HOW TO COMPLETE THIS TASK: Could you set down every entry exactly as it stands, without the images?

STORED DATA:
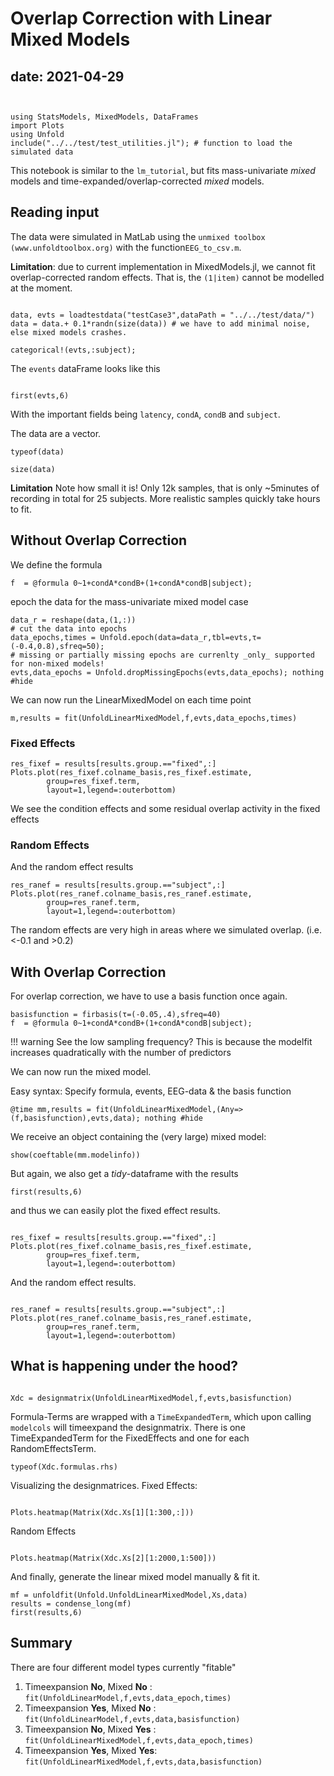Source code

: # Overlap Correction with Linear Mixed Models

date: 2021-04-29
----

```@example Main


using StatsModels, MixedModels, DataFrames
import Plots
using Unfold
include("../../test/test_utilities.jl"); # function to load the simulated data
```





This notebook is similar to the `lm_tutorial`, but fits mass-univariate *mixed* models and time-expanded/overlap-corrected *mixed* models.

## Reading input
The data were simulated in MatLab using the `unmixed toolbox (www.unfoldtoolbox.org)` with the function`EEG_to_csv.m`.

**Limitation**: due to current implementation in MixedModels.jl, we cannot fit overlap-corrected random effects.
That is, the `(1|item)` cannot be modelled at the moment.

```@example Main

data, evts = loadtestdata("testCase3",dataPath = "../../test/data/")
data = data.+ 0.1*randn(size(data)) # we have to add minimal noise, else mixed models crashes.

categorical!(evts,:subject);
```



The `events` dataFrame looks like this
```@example Main

first(evts,6)
```



With the important fields being `latency`, `condA`, `condB` and `subject`.

The data are a vector.
```@example Main
typeof(data)
```

```@example Main
size(data)
```




**Limitation** Note how small it is! Only 12k samples, that is only ~5minutes of recording in total for 25 subjects. More realistic samples quickly take hours to fit.

## Without Overlap Correction
We define the formula
```@example Main
f  = @formula 0~1+condA*condB+(1+condA*condB|subject);
```






epoch the data for the mass-univariate mixed model case
```@example Main
data_r = reshape(data,(1,:))
# cut the data into epochs
data_epochs,times = Unfold.epoch(data=data_r,tbl=evts,τ=(-0.4,0.8),sfreq=50);
# missing or partially missing epochs are currenlty _only_ supported for non-mixed models!
evts,data_epochs = Unfold.dropMissingEpochs(evts,data_epochs); nothing #hide
```




We can now run the LinearMixedModel on each time point
```@example Main
m,results = fit(UnfoldLinearMixedModel,f,evts,data_epochs,times) 
```


### Fixed Effects
```@example Main
res_fixef = results[results.group.=="fixed",:]
Plots.plot(res_fixef.colname_basis,res_fixef.estimate,
        group=res_fixef.term,
        layout=1,legend=:outerbottom)
```


We see the condition effects and some residual overlap activity in the fixed effects

### Random Effects
And the random effect results
```@example Main
res_ranef = results[results.group.=="subject",:]
Plots.plot(res_ranef.colname_basis,res_ranef.estimate,
        group=res_ranef.term,
        layout=1,legend=:outerbottom)
```





The random effects are very high in areas where we simulated overlap. (i.e. <-0.1 and >0.2)

## With Overlap Correction
For overlap correction, we have to use a basis function once again.
```@example Main
basisfunction = firbasis(τ=(-0.05,.4),sfreq=40)
f  = @formula 0~1+condA*condB+(1+condA*condB|subject);
```



!!! warning
See the low sampling frequency? This is because the modelfit increases quadratically with the number of predictors

We can now run the mixed model.

Easy syntax: Specify formula, events, EEG-data & the basis function
```@example Main
@time mm,results = fit(UnfoldLinearMixedModel,(Any=>(f,basisfunction),evts,data); nothing #hide 
```





We receive an object containing the (very large) mixed model:
```@example Main
show(coeftable(mm.modelinfo))
```



But again, we also get a *tidy*-dataframe with the results
```@example Main
first(results,6)
```



and thus we can easily plot the fixed effect results.
```@example Main

res_fixef = results[results.group.=="fixed",:]
Plots.plot(res_fixef.colname_basis,res_fixef.estimate,
        group=res_fixef.term,
        layout=1,legend=:outerbottom)
```





And the random effect results.
```@example Main

res_ranef = results[results.group.=="subject",:]
Plots.plot(res_ranef.colname_basis,res_ranef.estimate,
        group=res_ranef.term,
        layout=1,legend=:outerbottom)
```

## What is happening under the hood?
```@example Main

Xdc = designmatrix(UnfoldLinearMixedModel,f,evts,basisfunction)
```






Formula-Terms are wrapped with a `TimeExpandedTerm`, which upon calling `modelcols` will timeexpand the designmatrix.
There is one TimeExpandedTerm for the FixedEffects and one for each RandomEffectsTerm.
```@example Main
typeof(Xdc.formulas.rhs)
```





Visualizing the designmatrices.
Fixed Effects:
```@example Main

Plots.heatmap(Matrix(Xdc.Xs[1][1:300,:]))
```






Random Effects
```@example Main

Plots.heatmap(Matrix(Xdc.Xs[2][1:2000,1:500]))
```







And finally, generate the linear mixed model manually & fit it.
```@example Main
mf = unfoldfit(Unfold.UnfoldLinearMixedModel,Xs,data)
results = condense_long(mf)
first(results,6)
```




## Summary
There are four different model types currently "fitable"

1. Timeexpansion **No**, Mixed **No**  : `fit(UnfoldLinearModel,f,evts,data_epoch,times)`
1. Timeexpansion **Yes**, Mixed **No** : `fit(UnfoldLinearModel,f,evts,data,basisfunction)`
1. Timeexpansion **No**, Mixed **Yes** : `fit(UnfoldLinearMixedModel,f,evts,data_epoch,times)`
1. Timeexpansion **Yes**, Mixed **Yes**: `fit(UnfoldLinearMixedModel,f,evts,data,basisfunction)`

EXERCISE RESULT:
Source code

: # Overlap Correction with Linear Mixed Models

date: 2021-04-29
----

```@example Main


using StatsModels, MixedModels, DataFrames
import Plots
using Unfold
include("../../test/test_utilities.jl"); # function to load the simulated data
```





This notebook is similar to the `lm_tutorial`, but fits mass-univariate *mixed* models and time-expanded/overlap-corrected *mixed* models.

## Reading input
The data were simulated in MatLab using the `unmixed toolbox (www.unfoldtoolbox.org)` with the function`EEG_to_csv.m`.

**Limitation**: due to current implementation in MixedModels.jl, we cannot fit overlap-corrected random effects.
That is, the `(1|item)` cannot be modelled at the moment.

```@example Main

data, evts = loadtestdata("testCase3",dataPath = "../../test/data/")
data = data.+ 0.1*randn(size(data)) # we have to add minimal noise, else mixed models crashes.

categorical!(evts,:subject);
```



The `events` dataFrame looks like this
```@example Main

first(evts,6)
```



With the important fields being `latency`, `condA`, `condB` and `subject`.

The data are a vector.
```@example Main
typeof(data)
```

```@example Main
size(data)
```




**Limitation** Note how small it is! Only 12k samples, that is only ~5minutes of recording in total for 25 subjects. More realistic samples quickly take hours to fit.

## Without Overlap Correction
We define the formula
```@example Main
f  = @formula 0~1+condA*condB+(1+condA*condB|subject);
```






epoch the data for the mass-univariate mixed model case
```@example Main
data_r = reshape(data,(1,:))
# cut the data into epochs
data_epochs,times = Unfold.epoch(data=data_r,tbl=evts,τ=(-0.4,0.8),sfreq=50);
# missing or partially missing epochs are currenlty _only_ supported for non-mixed models!
evts,data_epochs = Unfold.dropMissingEpochs(evts,data_epochs); nothing #hide
```




We can now run the LinearMixedModel on each time point
```@example Main
m,results = fit(UnfoldLinearMixedModel,f,evts,data_epochs,times) 
```


### Fixed Effects
```@example Main
res_fixef = results[results.group.=="fixed",:]
Plots.plot(res_fixef.colname_basis,res_fixef.estimate,
        group=res_fixef.term,
        layout=1,legend=:outerbottom)
```


We see the condition effects and some residual overlap activity in the fixed effects

### Random Effects
And the random effect results
```@example Main
res_ranef = results[results.group.=="subject",:]
Plots.plot(res_ranef.colname_basis,res_ranef.estimate,
        group=res_ranef.term,
        layout=1,legend=:outerbottom)
```





The random effects are very high in areas where we simulated overlap. (i.e. <-0.1 and >0.2)

## With Overlap Correction
For overlap correction, we have to use a basis function once again.
```@example Main
basisfunction = firbasis(τ=(-0.05,.4),sfreq=40)
f  = @formula 0~1+condA*condB+(1+condA*condB|subject);
```



!!! warning
See the low sampling frequency? This is because the modelfit increases quadratically with the number of predictors

We can now run the mixed model.

Easy syntax: Specify formula, events, EEG-data & the basis function
```@example Main
@time mm,results = fit(UnfoldLinearMixedModel,(Any=>(f,basisfunction),evts,data); nothing #hide 
```





We receive an object containing the (very large) mixed model:
```@example Main
show(coeftable(mm.modelinfo))
```



But again, we also get a *tidy*-dataframe with the results
```@example Main
first(results,6)
```



and thus we can easily plot the fixed effect results.
```@example Main

res_fixef = results[results.group.=="fixed",:]
Plots.plot(res_fixef.colname_basis,res_fixef.estimate,
        group=res_fixef.term,
        layout=1,legend=:outerbottom)
```





And the random effect results.
```@example Main

res_ranef = results[results.group.=="subject",:]
Plots.plot(res_ranef.colname_basis,res_ranef.estimate,
        group=res_ranef.term,
        layout=1,legend=:outerbottom)
```

## What is happening under the hood?
```@example Main

Xdc = designmatrix(UnfoldLinearMixedModel,f,evts,basisfunction)
```






Formula-Terms are wrapped with a `TimeExpandedTerm`, which upon calling `modelcols` will timeexpand the designmatrix.
There is one TimeExpandedTerm for the FixedEffects and one for each RandomEffectsTerm.
```@example Main
typeof(Xdc.formulas.rhs)
```





Visualizing the designmatrices.
Fixed Effects:
```@example Main

Plots.heatmap(Matrix(Xdc.Xs[1][1:300,:]))
```






Random Effects
```@example Main

Plots.heatmap(Matrix(Xdc.Xs[2][1:2000,1:500]))
```







And finally, generate the linear mixed model manually & fit it.
```@example Main
mf = unfoldfit(Unfold.UnfoldLinearMixedModel,Xs,data)
results = condense_long(mf)
first(results,6)
```




## Summary
There are four different model types currently "fitable"

1. Timeexpansion **No**, Mixed **No**  : `fit(UnfoldLinearModel,f,evts,data_epoch,times)`
1. Timeexpansion **Yes**, Mixed **No** : `fit(UnfoldLinearModel,f,evts,data,basisfunction)`
1. Timeexpansion **No**, Mixed **Yes** : `fit(UnfoldLinearMixedModel,f,evts,data_epoch,times)`
1. Timeexpansion **Yes**, Mixed **Yes**: `fit(UnfoldLinearMixedModel,f,evts,data,basisfunction)`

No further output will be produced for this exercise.